Mon esprit barbote, vagabonde et tourbillonne au fil de l’eau avant de s’amarrer aux éphémères rêveries qui frissonnent en moi. Des pensées créatives qui fleurissent de manière anarchique, désordonnée, presque accidentelle comme le font les fleurs sauvages des prairies lorsque sonne l’heure de la récréation printanière et qu’un vent de liberté les fait frémir de plaisir.

Voilà c’est ça. C’est exactement ça. Pendant que je me lave et me prépare, mon esprit gambade dans une prairie inondée de pensées sauvages tandis que ma bouche diorisée tente avec bravoure de reproduire les exquises notes émises par une Adèle agaçante de perfection.

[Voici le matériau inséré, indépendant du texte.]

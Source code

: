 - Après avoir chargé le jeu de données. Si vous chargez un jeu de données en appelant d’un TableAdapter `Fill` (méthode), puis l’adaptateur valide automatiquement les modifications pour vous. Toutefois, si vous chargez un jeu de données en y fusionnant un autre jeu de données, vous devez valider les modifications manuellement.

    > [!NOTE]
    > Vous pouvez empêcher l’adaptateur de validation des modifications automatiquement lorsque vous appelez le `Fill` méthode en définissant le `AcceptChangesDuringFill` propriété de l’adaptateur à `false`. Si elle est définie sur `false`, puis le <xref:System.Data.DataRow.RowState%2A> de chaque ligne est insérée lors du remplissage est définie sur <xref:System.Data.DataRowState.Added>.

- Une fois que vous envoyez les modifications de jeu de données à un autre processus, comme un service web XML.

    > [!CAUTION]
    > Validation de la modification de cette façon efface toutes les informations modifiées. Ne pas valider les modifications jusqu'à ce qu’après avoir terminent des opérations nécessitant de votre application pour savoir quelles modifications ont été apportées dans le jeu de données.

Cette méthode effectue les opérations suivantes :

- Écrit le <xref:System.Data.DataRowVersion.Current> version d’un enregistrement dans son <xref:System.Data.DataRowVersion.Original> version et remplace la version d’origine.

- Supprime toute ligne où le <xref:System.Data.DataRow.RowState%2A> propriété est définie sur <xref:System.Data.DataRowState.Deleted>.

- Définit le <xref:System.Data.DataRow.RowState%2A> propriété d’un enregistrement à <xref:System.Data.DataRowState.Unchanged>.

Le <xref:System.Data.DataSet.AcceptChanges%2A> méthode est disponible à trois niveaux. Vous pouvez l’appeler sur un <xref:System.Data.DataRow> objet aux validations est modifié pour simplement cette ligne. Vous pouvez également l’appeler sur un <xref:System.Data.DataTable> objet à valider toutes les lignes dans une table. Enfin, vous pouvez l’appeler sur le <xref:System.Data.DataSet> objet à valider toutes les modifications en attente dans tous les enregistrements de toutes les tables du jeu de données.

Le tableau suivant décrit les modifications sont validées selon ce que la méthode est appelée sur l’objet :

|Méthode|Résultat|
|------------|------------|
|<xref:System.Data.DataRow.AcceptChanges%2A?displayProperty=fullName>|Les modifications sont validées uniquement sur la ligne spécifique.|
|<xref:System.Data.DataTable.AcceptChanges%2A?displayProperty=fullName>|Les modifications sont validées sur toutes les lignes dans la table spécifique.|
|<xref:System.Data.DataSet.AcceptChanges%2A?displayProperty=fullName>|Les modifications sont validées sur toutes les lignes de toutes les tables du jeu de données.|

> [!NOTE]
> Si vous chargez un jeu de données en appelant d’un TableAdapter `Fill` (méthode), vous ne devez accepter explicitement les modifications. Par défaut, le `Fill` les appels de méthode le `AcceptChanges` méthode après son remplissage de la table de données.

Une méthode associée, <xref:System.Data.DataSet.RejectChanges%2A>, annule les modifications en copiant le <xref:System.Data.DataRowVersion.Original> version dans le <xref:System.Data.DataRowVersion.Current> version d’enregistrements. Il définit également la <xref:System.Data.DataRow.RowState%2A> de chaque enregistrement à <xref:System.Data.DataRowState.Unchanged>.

Un braillement qui finira un jour par un avis d’expulsion pour cause d’harcèlement moral aggravé sur mon voisin qui, il y a peu, a avalé sa boite de boules Quiés dans un moment de confusion mentale. Il répète depuis, à qui veut l’entendre, qu’une mystérieuse inconnue à la voix criarde ne cesse de lui téléphoner alors même que son téléphone ne sonne pas. Tous les jours, entre 6h30 et 7h15, elle lui assène de fracassants « Helloooo, it’s me ». Pathétique.

Bref.

Je frotte. Je mousse. Je rince. J’essuie. Je farde et je m’époumone. Lorsque soudain… quelque chose vibre en moi.

Je sens poindre le germe d’une intuition créative dont je pressens la volonté de naitre et la force. Il me faut alors, toute affaire cessante, attraper une feuille, un cahier, un bout de serviette en papier, un coton, un ticket de métro usagé, bref tout se qui ressemble de près ou de loin (de très loin même parfois) à un quelconque réceptacle d’inspiration spontanée.

Mais l’inspiration, c’est quoi au juste ? C’est un état d’exaltation. Une ferveur associée à une idée plus forte que les autres qui déferle tel un ouragan cérébral. Qui emporte tout. Dévaste tout. Et peut si son énergie est canalisée changer le cours des choses. Au minimum le cours de la matinée. Au maximum le cours d’une vie.

C’est une urgence. Une immédiateté. Elle doit être ou mourir. Car à peine a-t-elle éclos que déjà elle se fane. Le temps de cette géniale substance créative est compté. Quelques secondes, une ou deux minutes tout au plus. Il me faut donc la retenir par tout les moyens. L’inscrire, la graver, l’emprisonner dans les fibres protectrices du papier. Combien de créations m’ont ainsi échappé alors que je pensais imprudemment pouvoir les retenir dans les filets de mon esprit. Je sais désormais qu’il me faut les embastiller.

Vite un crayon. Vite vite vite. Viiiite.

Arght ! Vite un autre crayon.

Le premier ne marche.

Le premier ne marche jamais.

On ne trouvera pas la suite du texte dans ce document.